I have had my motor rebuilt last year and had mahle 1641 barrels and pistons fitted and twin 34 weber ICT carbs. It runs fine but has always leaked oil the cause of which has now been identified as an over pressurised crankcase despite it having a bugpack breather kit and vented rocker covers. it had a billet oil filler neck on but that was changed to a standard filler and the filter changed on the breather and that made a big improvement to the oil leak. I was told to maybe fit a tower breather on such as the CB performance one. Before doing this, it was recommended that a compression test and leak off test should be carried out. We found compression at between 98 and 102 PSI on all four cylinders but when we did the leak off test, there was very little leakage and the pressure was holding.

Does anyone have any idea as to what could be causing the lack of compression as I'd expect to see better values than that having had a rebuild and done less than a couple of thousand miles.

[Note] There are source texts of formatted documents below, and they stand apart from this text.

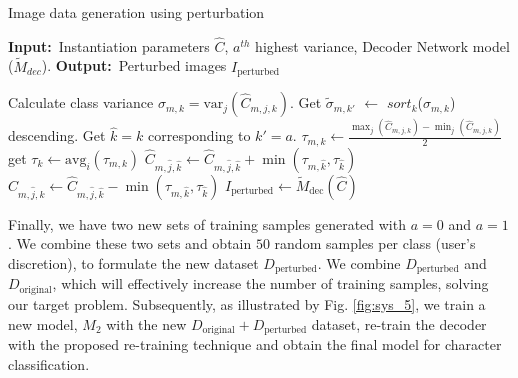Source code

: \renewcommand{\algorithmicrequire}{\textbf{Input:}}
\renewcommand{\algorithmicensure}{\textbf{Output:}}

\begin{algorithm}\caption{Image data generation using perturbation} \label{algo:1}
\algorithmicrequire \ Instantiation parameters $\widehat{C}$, $a^{th}$ highest variance, Decoder Network model ($\widetilde{M}_{dec}$). \newline
\algorithmicensure \ Perturbed images $I_{\mathrm{perturbed}}$

\begin{algorithmic}[1]
\State  Calculate class variance $\sigma_{m,k} = \mathrm{var}_j(\widehat{C}_{m,j,k})$.   
\State  Get $\tilde{\sigma}_{m,k'}$ $\gets$ $sort_k$($\sigma_{m,k}$) descending.    
\State Get $\hat{k}=k$ corresponding to $k' = a$.
\State $ \tau_{m,k} \gets \frac{\max_{j}(\widehat{C}_{m,j,k}) - \min_{j}(\widehat{C}_{m,j,k})}{2}$
\State get $\tau_k \gets \mathrm{avg}_i(\tau_{m,k})$
\State $\widehat{C}_{m,\hat{j},\hat{k}} \gets  \widehat{C}_{m,\hat{j},\hat{k}} + \min(\tau_{m,\hat{k}}, \tau_{\hat{k}})$
\Else
\State $\widehat{C}_{m,\hat{j},\hat{k}} \gets  \widehat{C}_{m,\hat{j},\hat{k}} - \min(\tau_{m,\hat{k}}, \tau_{\hat{k}})$
\EndIf
\EndFor
\State $I_{\mathrm{perturbed}} \gets \widetilde{M}_{\mathrm{dec}}(\widehat{C})$ 
\end{algorithmic}
\end{algorithm}

Finally, we have two new sets of training samples generated with $a=0$ and $a=1$. We combine these two sets and obtain $50$ random samples per class (user's discretion), to formulate the new dataset $D_{\mathrm{perturbed}}$. We combine $D_{\mathrm{perturbed}}$ and $D_{\mathrm{original}}$, which will effectively increase the number of training samples, solving our target problem. Subsequently, as illustrated by Fig. \ref{fig:sys_5}, we train a new model, $M_2$ with the new $D_{\mathrm{original}}+D_{\mathrm{perturbed}}$ dataset, re-train the decoder with the proposed re-training technique and obtain the final model for character classification.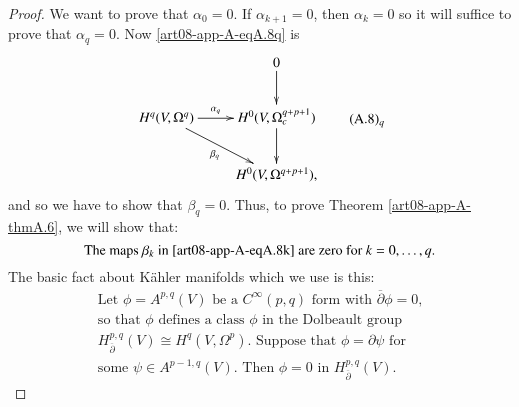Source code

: \begin{proof}
We want to prove that $\alpha_{0}=0$. If $\alpha_{k+1}=0$, then $\alpha_{k}=0$ so it will suffice to prove that $\alpha_{q}=0$. Now \ref{art08-app-A-eqA.8q} is
\begin{equation*}
\vcenter{\xymatrix{
 & 0\ar[d]\\
H^{q}(V,\Omega^{q})\ar[dr]_-{\beta_{q}}\ar[r]^-{\alpha_{q}} & H^{0}(V,\Omega^{q+p+1}_{c})\ar[d]\\
 & H^{0}(V,\Omega^{q+p+1}),
}}\tag*{(A.8)$_{q}$}\label{art08-app-A-eqA.8q}
\end{equation*}
and so we have to show that $\beta_{q}=0$. Thus, to prove Theorem \ref{art08-app-A-thmA.6}, we will show that:
\setcounter{equation}{8}
\begin{equation}
\text{The maps $\beta_{k}$ in \ref{art08-app-A-eqA.8k} are zero for } k=0,\ldots,q.\label{art08-app-A-eqA.9}
\end{equation}
The basic fact about K\"ahler manifolds which we use is this:
\begin{equation}
\begin{array}{l}
\text{Let $\phi=A^{p,q}(V)$ be a $C^{\infty}(p,q)$ form with $\overline{\partial}\phi=0$,}\\
\text{so that $\phi$ defines a class $\phi$ in the Dolbeault group}\\
\text{$H^{p,q}_{\overline{\partial}}(V)\cong H^{q}(V,\Omega^{p})$. Suppose that $\phi=\partial\psi$ for}\\
\text{some $\psi\in A^{p-1,q}(V)$. Then $\phi=0$ in $H^{p,q}_{\overline{\partial}}(V)$.}
\end{array}\label{art08-app-A-eqA.10}
\end{equation}
\end{proof}


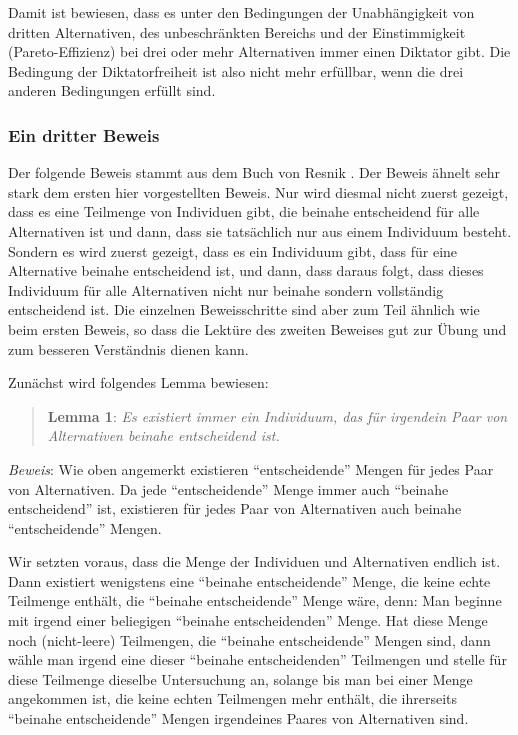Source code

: Damit ist bewiesen, dass es unter den Bedingungen der Unabhängigkeit von
dritten Alternativen, des unbeschränkten Bereichs und der Einstimmigkeit
(Pareto-Effizienz) bei drei oder mehr Alternativen immer einen Diktator gibt.
Die Bedingung der Diktatorfreiheit ist also nicht mehr erfüllbar, wenn die drei
anderen Bedingungen erfüllt sind.


\subsubsection{Ein dritter Beweis}

Der folgende Beweis stammt aus dem Buch von Resnik \cite[S. 186ff.]{resnik:1987}.
Der Beweis ähnelt sehr stark dem ersten hier vorgestellten Beweis.
Nur wird diesmal nicht zuerst gezeigt, dass es
eine Teilmenge von Individuen gibt, die beinahe entscheidend für alle
Alternativen ist und dann, dass sie tatsächlich nur aus einem Individuum besteht.
Sondern es wird zuerst gezeigt, dass es ein Individuum gibt, dass für eine
Alternative beinahe entscheidend ist, und dann, dass daraus folgt, dass dieses
Individuum für alle Alternativen nicht nur beinahe sondern vollständig
entscheidend ist. Die einzelnen Beweisschritte sind aber zum Teil ähnlich wie
beim ersten Beweis, so dass die Lektüre des zweiten Beweises gut zur Übung und
zum besseren Verständnis dienen kann.

Zunächst wird folgendes Lemma bewiesen: 

\begin{quote}
{\bf Lemma 1}: {\em Es existiert immer ein Individuum, das für irgendein Paar
von Alternativen beinahe entscheidend ist.}
\end{quote} 

{\em Beweis}: Wie oben angemerkt existieren "`entscheidende"' Mengen für jedes
Paar von Alternativen. Da jede "`entscheidende"' Menge immer auch "`beinahe
entscheidend"' ist, existieren für jedes Paar von Alternativen auch beinahe
"`entscheidende"' Mengen. 

Wir setzten voraus, dass die Menge der Individuen und Alternativen endlich ist.
Dann existiert wenigstens eine "`beinahe entscheidende"' Menge, die keine echte
Teilmenge enthält, die "`beinahe entscheidende"' Menge wäre, denn: Man beginne
mit irgend einer beliegigen "`beinahe entscheidenden"' Menge. Hat diese Menge
noch (nicht-leere) Teilmengen, die "`beinahe entscheidende"' Mengen sind, dann
wähle man irgend eine dieser "`beinahe entscheidenden"' Teilmengen und stelle für
diese Teilmenge dieselbe Untersuchung an, solange bis man bei einer Menge
angekommen ist, die keine echten Teilmengen mehr enthält, die ihrerseits
"`beinahe entscheidende"' Mengen irgendeines Paares von Alternativen sind.

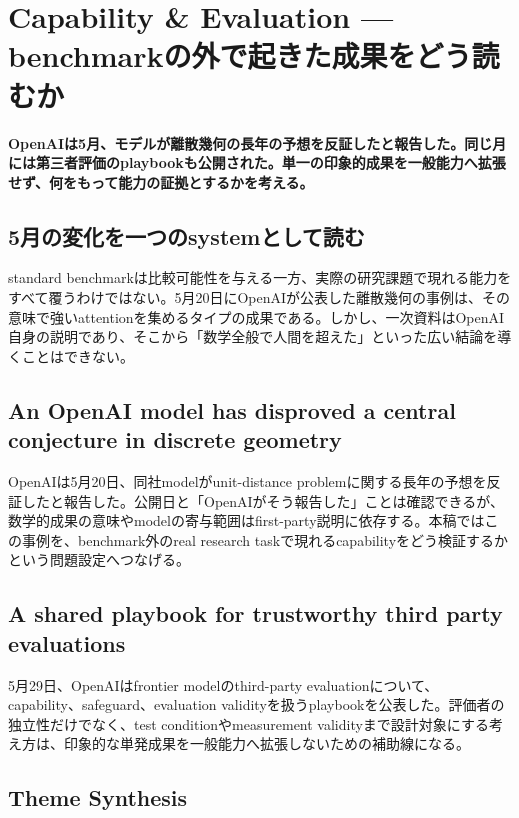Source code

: \section{Capability \& Evaluation — benchmarkの外で起きた成果をどう読むか}
\noindent\textbf{OpenAIは5月、モデルが離散幾何の長年の予想を反証したと報告した。同じ月には第三者評価のplaybookも公開された。単一の印象的成果を一般能力へ拡張せず、何をもって能力の証拠とするかを考える。}\autocite{src-1c93d6c1c725,src-8c84b8422093}

\subsection{5月の変化を一つのsystemとして読む}

standard benchmarkは比較可能性を与える一方、実際の研究課題で現れる能力をすべて覆うわけではない。5月20日にOpenAIが公表した離散幾何の事例は、その意味で強いattentionを集めるタイプの成果である。しかし、一次資料はOpenAI自身の説明であり、そこから「数学全般で人間を超えた」といった広い結論を導くことはできない。\autocite{src-1c93d6c1c725,src-8c84b8422093}


\subsection{An OpenAI model has disproved a central conjecture in discrete geometry}

OpenAIは5月20日、同社modelがunit-distance problemに関する長年の予想を反証したと報告した。公開日と「OpenAIがそう報告した」ことは確認できるが、数学的成果の意味やmodelの寄与範囲はfirst-party説明に依存する。本稿ではこの事例を、benchmark外のreal research taskで現れるcapabilityをどう検証するかという問題設定へつなげる。\autocite{src-1c93d6c1c725}


\subsection{A shared playbook for trustworthy third party evaluations}

5月29日、OpenAIはfrontier modelのthird-party evaluationについて、capability、safeguard、evaluation validityを扱うplaybookを公表した。評価者の独立性だけでなく、test conditionやmeasurement validityまで設計対象にする考え方は、印象的な単発成果を一般能力へ拡張しないための補助線になる。\autocite{src-8c84b8422093}


\subsection{Theme Synthesis}

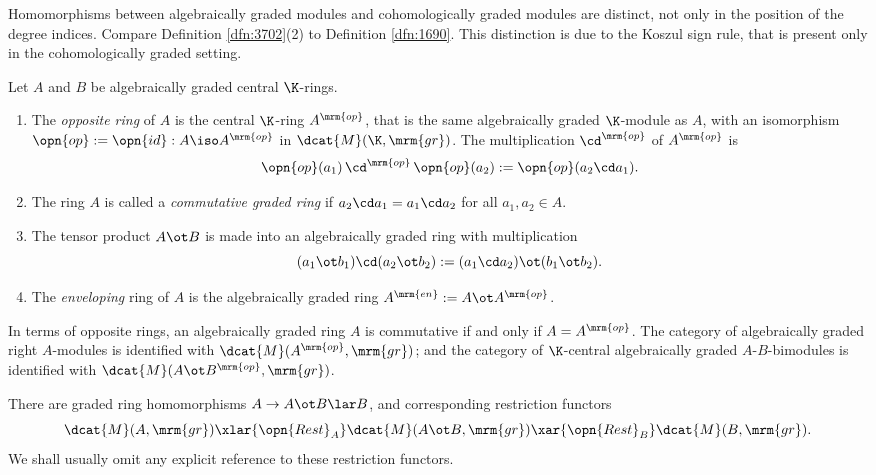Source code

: \begin{rem} \label{rem:3900}
Homomorphisms between algebraically graded modules and cohomologically graded 
modules are distinct, not only in the position of the degree indices. 
Compare Definition \ref{dfn:3702}(2) to Definition \ref{dfn:1690}. 
This distinction is due to the Koszul sign rule, that is present only in the 
cohomologically graded setting. 
\end{rem}

\begin{dfn}  \label{dfn:3738}
Let $A$ and $B$ be algebraically graded central $\K$-rings. 
\begin{enumerate}
\item The {\em opposite ring} of $A$ is the central $\K$-ring 
$A^{\mrm{op}}$, that is the same algebraically graded $\K$-module as $A$, with 
an isomorphism
$\opn{op} := \opn{id} : A \iso A^{\mrm{op}}$
in $\dcat{M}(\K, \mrm{gr})$. The multiplication $\cd^{\mrm{op}}$ of 
$A^{\mrm{op}}$ is 
\[ \opn{op}(a_1) \, \cd^{\mrm{op}} \, \opn{op}(a_2) := \opn{op}(a_2 \cd a_1) . 
\]

\item The ring $A$ is called a {\em commutative graded ring} 
if  $a_2 \cd a_1 = a_1 \cd a_2$ for all $a_1, a_2 \in A$. 

\item The tensor product $A \ot B$ is made into an algebraically graded ring 
with multiplication 
\[ (a_1 \ot b_1) \cd (a_2 \ot b_2) :=  
(a_1 \cd a_2) \ot (b_1 \ot b_2)  . \]

\item The {\em enveloping} ring of $A$ is the  algebraically graded ring 
$A^{\mrm{en}} := A \ot A^{\mrm{op}}$.
\end{enumerate}
\end{dfn}

In terms of opposite rings, an algebraically graded ring $A$ is commutative if 
and only if $A = A^{\mrm{op}}$. 
The category of algebraically graded right $A$-modules is identified with  
$\dcat{M}(A^{\mrm{op}}, \mrm{gr})$; 
and the category of $\K$-central algebraically graded $A$-$B$-bimodules is  
identified with $\dcat{M}(A \ot B^{\mrm{op}}, \mrm{gr})$. 

There are graded ring homomorphisms 
$A \to A \ot B \lar B$,
and corresponding restriction functors 
\begin{equation} \label{eqn:3740}
\dcat{M}(A, \mrm{gr}) \xlar{\opn{Rest}_A}
\dcat{M}(A \ot B, \mrm{gr}) \xar{\opn{Rest}_B}
\dcat{M}(B, \mrm{gr})  . 
\end{equation}
We shall usually omit any explicit reference to these restriction 
functors.

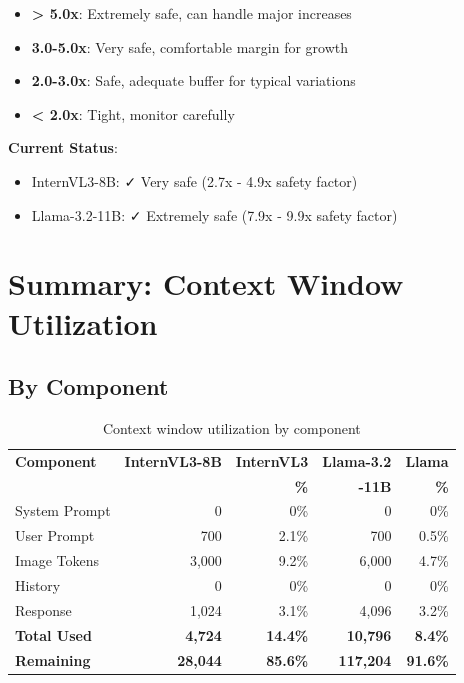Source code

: \documentclass[11pt,a4paper]{article}
\newcommand{\cmark}{\textcolor{green!70!black}{✓}}
\begin{document}
\begin{itemize}[leftmargin=*]
    \item \textbf{> 5.0x}: Extremely safe, can handle major increases
    \item \textbf{3.0-5.0x}: Very safe, comfortable margin for growth
    \item \textbf{2.0-3.0x}: Safe, adequate buffer for typical variations
    \item \textbf{< 2.0x}: Tight, monitor carefully
\end{itemize}

\textbf{Current Status}:
\begin{itemize}[leftmargin=*]
    \item InternVL3-8B: \cmark{} Very safe (2.7x - 4.9x safety factor)
    \item Llama-3.2-11B: \cmark{} Extremely safe (7.9x - 9.9x safety factor)
\end{itemize}

\section{Summary: Context Window Utilization}

\subsection{By Component}

\begin{table}[h]
\centering
\small
\begin{tabular}{lrrrr}
\toprule
\textbf{Component} & \textbf{InternVL3-8B} & \textbf{InternVL3} & \textbf{Llama-3.2} & \textbf{Llama} \\
& & \textbf{\%} & \textbf{-11B} & \textbf{\%} \\
\midrule
System Prompt & 0 & 0\% & 0 & 0\% \\
User Prompt & 700 & 2.1\% & 700 & 0.5\% \\
Image Tokens & 3,000 & 9.2\% & 6,000 & 4.7\% \\
History & 0 & 0\% & 0 & 0\% \\
Response & 1,024 & 3.1\% & 4,096 & 3.2\% \\
\midrule
\textbf{Total Used} & \textbf{4,724} & \textbf{14.4\%} & \textbf{10,796} & \textbf{8.4\%} \\
\textbf{Remaining} & \textbf{28,044} & \textbf{85.6\%} & \textbf{117,204} & \textbf{91.6\%} \\
\bottomrule
\end{tabular}
\caption{Context window utilization by component}
\end{table}
\end{document}
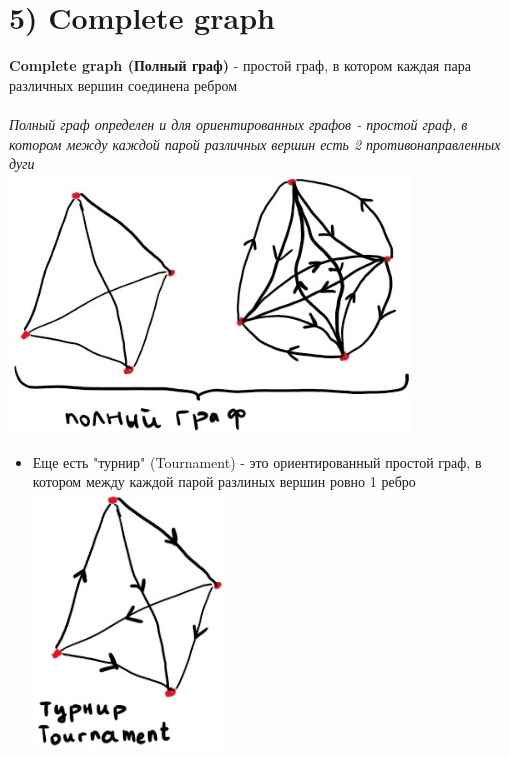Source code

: \documentclass[../TM3-UltraDoc.tex]{subfiles}
\begin{document}
	\section*{5) Complete graph}
	\textbf{Complete graph (Полный граф)} - простой граф, в котором каждая пара различных вершин соединена ребром\\
	\\
	\textit{Полный граф определен и для ориентированных графов - простой граф, в котором между каждой парой различных вершин есть 2 противонаправленных дуги}\\
	\includegraphics[width = 0.8\textwidth]{5.1}
	\small
	\begin{tcolorbox}[colframe=gray!50!black, left=5pt, right=5pt, top=5pt, bottom=5pt, boxrule=1pt, colback=gray!10!white]
		\begin {itemize}
		\item Еще есть "турнир" (Tournament) - это ориентированный простой граф, в котором между каждой парой разлиных вершин ровно 1 ребро\\
		\includegraphics[width = 0.4\textwidth]{5.2}
	\end{itemize}
	\end{tcolorbox}
	\normalsize
\end{document}
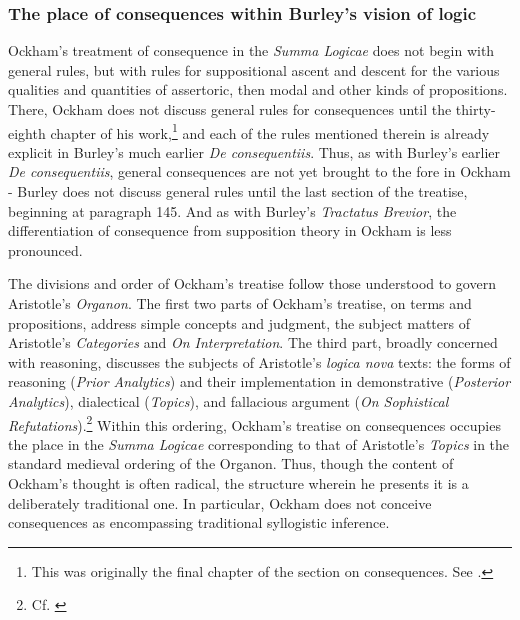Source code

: \documentclass[]{birkjour}
\begin{document}
\subsubsection{The place of consequences within Burley's vision of logic}
Ockham's treatment of consequence in the \textit{Summa Logicae} does not begin with general rules, but with rules for suppositional ascent and descent for the various qualities and quantities of assertoric, then modal and other kinds of propositions. There, Ockham does not discuss general rules for consequences until the thirty-eighth chapter of his work,\footnote{This was originally the final chapter of the section on consequences. See \autocite[pp. 41*-43*]{OckhamSL}.} and each of the rules mentioned therein is already explicit in Burley's much earlier \textit{De consequentiis}. Thus, as with Burley's earlier \textit{De consequentiis}, general consequences are not yet brought to the fore in Ockham - Burley does not discuss general rules until the last section of the treatise, beginning at paragraph 145. And as with Burley's \textit{Tractatus Brevior}, the differentiation of consequence from supposition theory in Ockham is less pronounced.
	
The divisions and order of Ockham's treatise follow those understood to govern Aristotle's \textit{Organon}. The first two parts of Ockham's treatise, on terms and propositions, address simple concepts and judgment, the subject matters of Aristotle's \textit{Categories} and \textit{On Interpretation}. The third part, broadly concerned with reasoning, discusses the subjects of Aristotle's \textit{logica nova} texts: the forms of reasoning (\textit{Prior Analytics}) and their implementation in demonstrative (\textit{Posterior Analytics}), dialectical (\textit{Topics}), and fallacious argument (\textit{On Sophistical Refutations}).\footnote{Cf. \autocite[prol.]{AquinasPA}} Within this ordering, Ockham's treatise on consequences occupies the place in the \textit{Summa Logicae} corresponding to that of Aristotle's \textit{Topics} in the standard medieval ordering of the Organon. Thus, though the content of Ockham's thought is often radical, the structure wherein he presents it is a deliberately traditional one. In particular, Ockham does not conceive consequences as encompassing traditional syllogistic inference.
	
\end{document}
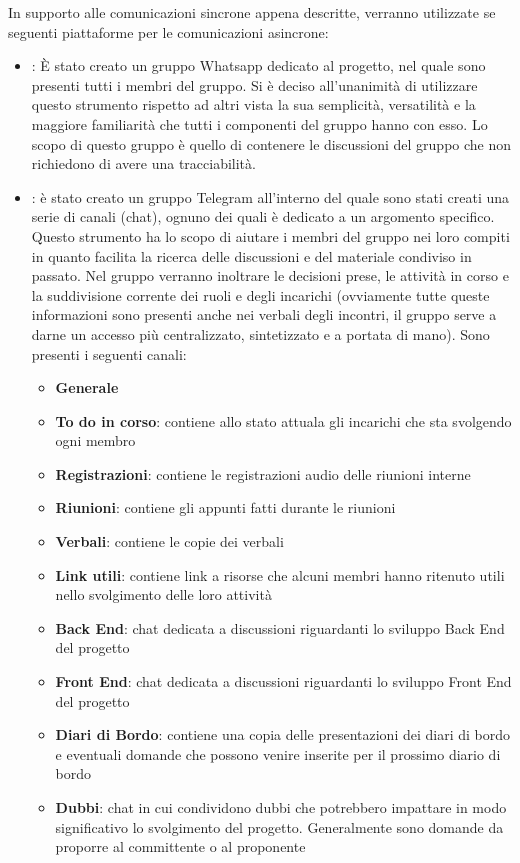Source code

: \documentclass[a4paper,12pt]{article}
\begin{document}
In supporto alle comunicazioni sincrone appena descritte, verranno utilizzate se seguenti piattaforme per le comunicazioni asincrone:
\begin{itemize}
    \item \textbf{\underline{}}: È stato creato un gruppo Whatsapp dedicato al progetto, nel quale sono presenti tutti i membri del gruppo. Si è deciso all'unanimità di utilizzare questo strumento rispetto ad altri vista la sua semplicità, versatilità e la maggiore familiarità che tutti i componenti del gruppo hanno con esso. Lo scopo di questo gruppo è quello di contenere le discussioni del gruppo che non richiedono di avere una tracciabilità.
    \item \textbf{\underline{}}: è stato creato un gruppo Telegram all'interno del quale sono stati creati una serie di canali (chat), ognuno dei quali è dedicato a un argomento specifico. Questo strumento ha lo scopo di aiutare i membri del gruppo nei loro compiti in quanto facilita la ricerca delle discussioni e del materiale condiviso in passato. Nel gruppo verranno inoltrare le decisioni prese, le attività in corso e la suddivisione corrente dei ruoli e degli incarichi (ovviamente tutte queste informazioni sono presenti anche nei verbali degli incontri, il gruppo serve a darne un accesso più centralizzato, sintetizzato e a portata di mano).
        Sono presenti i seguenti canali:
        \begin{itemize} \label{sec:canaliTelegram}
            \item \textbf{Generale}
            \item \textbf{To do in corso}: contiene allo stato attuala gli incarichi che sta svolgendo ogni membro
            \item \textbf{Registrazioni}: contiene le registrazioni audio delle riunioni interne
            \item \textbf{Riunioni}: contiene gli appunti fatti durante le riunioni
            \item \textbf{Verbali}: contiene le copie dei verbali
            \item \textbf{Link utili}: contiene link a risorse che alcuni membri hanno ritenuto utili nello svolgimento delle loro attività
            \item \textbf{Back End}: chat dedicata a discussioni riguardanti lo sviluppo Back End del progetto
            \item \textbf{Front End}: chat dedicata a discussioni riguardanti lo sviluppo Front End del progetto
            \item \textbf{Diari di Bordo}: contiene una copia delle presentazioni dei diari di bordo e eventuali domande che possono venire inserite per il prossimo diario di bordo
            \item \textbf{Dubbi}: chat in cui condividono dubbi che potrebbero impattare in modo significativo lo svolgimento del progetto. Generalmente sono domande da proporre al committente o al proponente

        \end{itemize}
\end{itemize}
\end{document}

Any advice would be appreciated.

Cheers all :)
 
i had lots of oil leaks on my rebuilt engine due to using 20/50 oil mineral and it smoked a lot i then tried a 5/30 semi syn and it pissed out almost evry where and smoked like a deisel have now put 15/40 mineral oil in it no leaks no smoke could not beleive oil would do that
 
Crankcases become overpressurised because of piston ring wear. They're all slightly pressurised, but too much will blow oil out. Fitting "performance" breathers doesn't help at all- they're often more restrictive than standard (meaning crank pulley leaks) and you don't need them.

Fit a standard breather/filler assembly (You already have) and get rid of the breather filter
Run a breather hose into one of the carb filters using a decent sized fitting on the air filter base.
Put stock rocker covers back on.

That should get rid of the oil leaks.

Normally I'd say that you could get your low compression readings from poorly seated valves or worn rings. Do your compression test, then put a few spoons of oil down each spark plug hole and try it again. You'll either see the readings improve and you'll have to sort new rings and possibly a cylinder hone, or you won't see them improve and you'll need to check your valves out. They can often be sorted by grinding them back into the valve seats, which should get rid of leaks (unless you've got cracks in 'em)

TBH it sounds like your rings are a bit shit.